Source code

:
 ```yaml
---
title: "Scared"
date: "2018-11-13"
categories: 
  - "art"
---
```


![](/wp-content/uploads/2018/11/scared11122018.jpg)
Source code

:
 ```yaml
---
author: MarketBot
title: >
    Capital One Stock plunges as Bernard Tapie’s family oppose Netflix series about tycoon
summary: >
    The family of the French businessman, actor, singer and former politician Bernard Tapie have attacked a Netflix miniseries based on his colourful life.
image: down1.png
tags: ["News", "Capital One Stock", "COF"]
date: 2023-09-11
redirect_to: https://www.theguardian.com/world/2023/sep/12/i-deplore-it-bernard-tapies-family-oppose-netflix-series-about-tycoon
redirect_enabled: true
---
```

PROBLEM STATEMENT: Pick out all lines from the data above in which the word "about" appears.

FINISHED EXERCISE:
    Capital One Stock plunges as Bernard Tapie’s family oppose Netflix series about tycoon
redirect_to: https://www.theguardian.com/world/2023/sep/12/i-deplore-it-bernard-tapies-family-oppose-netflix-series-about-tycoon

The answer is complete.